It’s only just over a year
since I left my exotic, tropical life in rural Cambodia. Can you blame me if, in comparison, I
find suburban Britain just a little dull?
Yet perhaps there is beauty –
or at least interest – to be found in the ordinary, even here in middle-class,
middle of the road Oxfordshire?
Well let’s see! As a new year resolution, I am undertaking a
‘365 project’. All I
have to do is take a photo each day, and upload it onto a website called
blipfoto.com.
I first heard of this idea
from my wonderful colleague, Alison, now in Phnom Penh. It sounded pretty rubbish to me!
Though you can do the actual
uploading later, I really didn’t like the way the website restricts your daily
entry to photos actually taken on that day (information on the date and time of
digital photos is included as part of its digital ‘fingerprint’ - did you know that?).
What this means is if you
want a daily photo, you actually have to take a photo every day; no delaying to the end of the week, no awaiting that illusive free moment, no filling in
with previous snaps.
Constraining? Not a bit of it! Rather, this structure is strangely liberating; committing to taking a photo a day has already made me more
alert to my surroundings.
For example, yesterday I photographed a postbox which I cycle past twice a day – yet I hadn’t even noticed it had
been painted gold for the Olympics. I certainly hadn’t appreciated it is an unusual (if slightly
ugly) 1970s design, one not even listed on the Bath Postal Museum’s website!
And the day before I snapped
a painting in the corridor at work.
I must have walked past it countless times, but my desire for a daily
image led me to look again - and it’s rather intriguing. At first the bright colours suggest a happy family. But then why
is only one person smiling? And if
they’re a family, why are they all girls?
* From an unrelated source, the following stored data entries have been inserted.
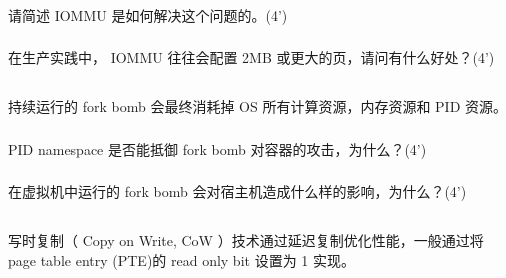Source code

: \documentclass[a4paper,12pt]{article}
\newcommand{\score}[1]{(#1')}
\begin{document}
\subsubsection{}

请简述 IOMMU 是如何解决这个问题的。\score{4}

\begin{answer}
  \lipsum[3]
\end{answer}

\subsubsection{}

在生产实践中， IOMMU 往往会配置 2MB 或更大的页，请问有什么好处？\score{4}

\begin{answer}
  \lipsum[3]
\end{answer}

\subsection{}

持续运行的 fork bomb 会最终消耗掉 OS 所有计算资源，内存资源和 PID 资源。

\subsubsection{}

PID namespace 是否能抵御 fork bomb 对容器的攻击，为什么？\score{4}

\begin{answer}
  \lipsum[3]
\end{answer}

\subsubsection{}

在虚拟机中运行的 fork bomb 会对宿主机造成什么样的影响，为什么？\score{4}

\begin{answer}
  \lipsum[3]
\end{answer}

\subsection{}

写时复制（ Copy on Write, CoW ）技术通过延迟复制优化性能，一般通过将 page table entry (PTE)的 read only bit 设置为 1 实现。
\end{document}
There are risks: it is not hard to unleash the obsessive in me,
and this could be yet another way to distract myself from More Important Things (though what
could be more important that appreciating my surroundings?). And the search for an impressive image
may take away the fun - especially now I discover that another dear friend,
Zia, is also taking the challenge - yes, that's the guy who just had a solo exhibition
of stunning black and white images in Nairobi. No pressure then!
But really it’s not much
different to my weekly blog – you, dear reader, are secondary; it is essentially personal (or selfish?), a way to help me be more
appreciative and understanding of the world, just pictorially rather than
verbally this time.
I do belive that if I can be just a bit more
aware of the beauty – or even just the interest – which surrounds me, I will value what I have and where I am a whole lot more.
Just as Buddhists aim for mindfulness - a calm awareness of the body,
sensations, thoughts, even consciousness itself - so I will find beauty at The
Plain and enlightenment on Divinity Road.
Perhaps I’m not so far from Cambodia after all.
So off I go in search of
today’s image. Perhaps we don’t have to go half way round the world to find
something special. This year I’ll
try to find a little magic right here, in the everyday. Every day.